The issue in both cases is money. Malone, who makes $916,000 per year on his old contract, is probably looking at a huge raise, considering the escalation of salaries each year. He has good bargaining power, having made a dramatic difference in the Jazz offensive attack, as well as the team's defensive options.
Though Howells wouldn't discuss specific numbers, he said the Jazz are offering money that compares favorably with other top guards, such as Dallas' Rolando Blackman (who earns an average of $2 million per year).
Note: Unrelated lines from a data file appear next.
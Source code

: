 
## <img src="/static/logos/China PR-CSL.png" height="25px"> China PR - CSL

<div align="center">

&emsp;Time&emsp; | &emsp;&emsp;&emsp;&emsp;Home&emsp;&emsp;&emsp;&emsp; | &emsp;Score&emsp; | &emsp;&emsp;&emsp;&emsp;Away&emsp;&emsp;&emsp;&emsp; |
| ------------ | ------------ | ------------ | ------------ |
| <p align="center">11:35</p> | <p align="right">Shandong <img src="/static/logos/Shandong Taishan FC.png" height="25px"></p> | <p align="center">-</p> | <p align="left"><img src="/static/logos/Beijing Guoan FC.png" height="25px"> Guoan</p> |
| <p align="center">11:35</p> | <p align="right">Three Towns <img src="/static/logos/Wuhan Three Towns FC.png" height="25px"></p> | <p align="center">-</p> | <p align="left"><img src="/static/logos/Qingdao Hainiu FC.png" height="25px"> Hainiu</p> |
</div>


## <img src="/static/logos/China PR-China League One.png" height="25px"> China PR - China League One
But comparing salaries can be confusing. Portland's Clyde Drexler signed a contract earlier this year that would pay him $8 million in the last year of his contract. Michael Jordan makes a relatively low $3 million. Dallas' Fat Lever is working on a $1.5 million contract. Seattle rookie Gary Payton is making $2.25 million. Boston's Reggie Lewis and Indiana's Reggie Miller are both making a reported $3 million or more per year.
Indications are that Malone's agent is asking for more than $2 million per year. "Yes, we're offering money that's in the ballpark of other players of his caliber," said Howells. "Absolutely."
Free agency, of course, can make salaries go through the roof. Last summer John "Hot Rod" Williams, a restricted free agent, was offered a $26 million deal with Miami, but Cleveland matched the offer. A similar case could occur with Malone. Expansion teams have money to spend just to get within thesalary cap set by the league.
But the conservative Jazz don't appear interested in a bidding war. "I don't think we're ever going to be crazy with money and do like Miami," said Howells. "That's just not our nature."
Meanwhile, Malone makes it clear his services won't come at bargain basement prices. "I don't know what my plans are as far as the future, but you know you just take it game by game," he said. "If any changes come along, then you just have to move on. I just have to look at it as 50-50. Maybe I'll be here, maybe I won't. But I'm happy right now and I'd like to stay."
Brown figures into the summer's equation in a different way. The 6-9 forward is averaging 4.5 points a game as a backup center and forward. He spent his first pro season in Italy, and his wife is from there, making the possibility of playing in Europe more viable. He played two seasons in Chicago and two in Utah.
Brown is making $600,000 this year and will likely be able to get $1 million as a free agent. But since Jazz mainstay Thurl Bailey is only making $1 million this year, that leaves open the possibility of the Jazz having to rework Bailey's contract, too.
"I enjoy it here in Utah," Brown said. "The fellas (teammates) are great. It's a great team and it has the chance to win a championship, and that's what it's all about."
Brown's agent, Bob Woolf, has a reputation of waiting until the last minute to sign his players' contracts. As to whether his dealings with Utah will be drawn out, Brown said, "I have no idea because I don't think about that right now. I don't know . . ."
Whatever the case, it could be a long, tense summer for the Jazz. Asked if he is optimistic about signing Malone, Howells said, "It's hard to tell. It depends on how much Jeff values being with a contender . . . If it's strictly a money thing, then I think there's a fair chance they may want to test free agency. But in testing free agency, he's leaving himself open to receiving maybe a lot of money, but he may have to play for a not very good team. He may finish his career never even getting a smell at an opportunity to get a ring."
Said Malone, "I'm just going to try to stay low key about it." Then he added with a laugh, "I don't know, maybe they don't want me here."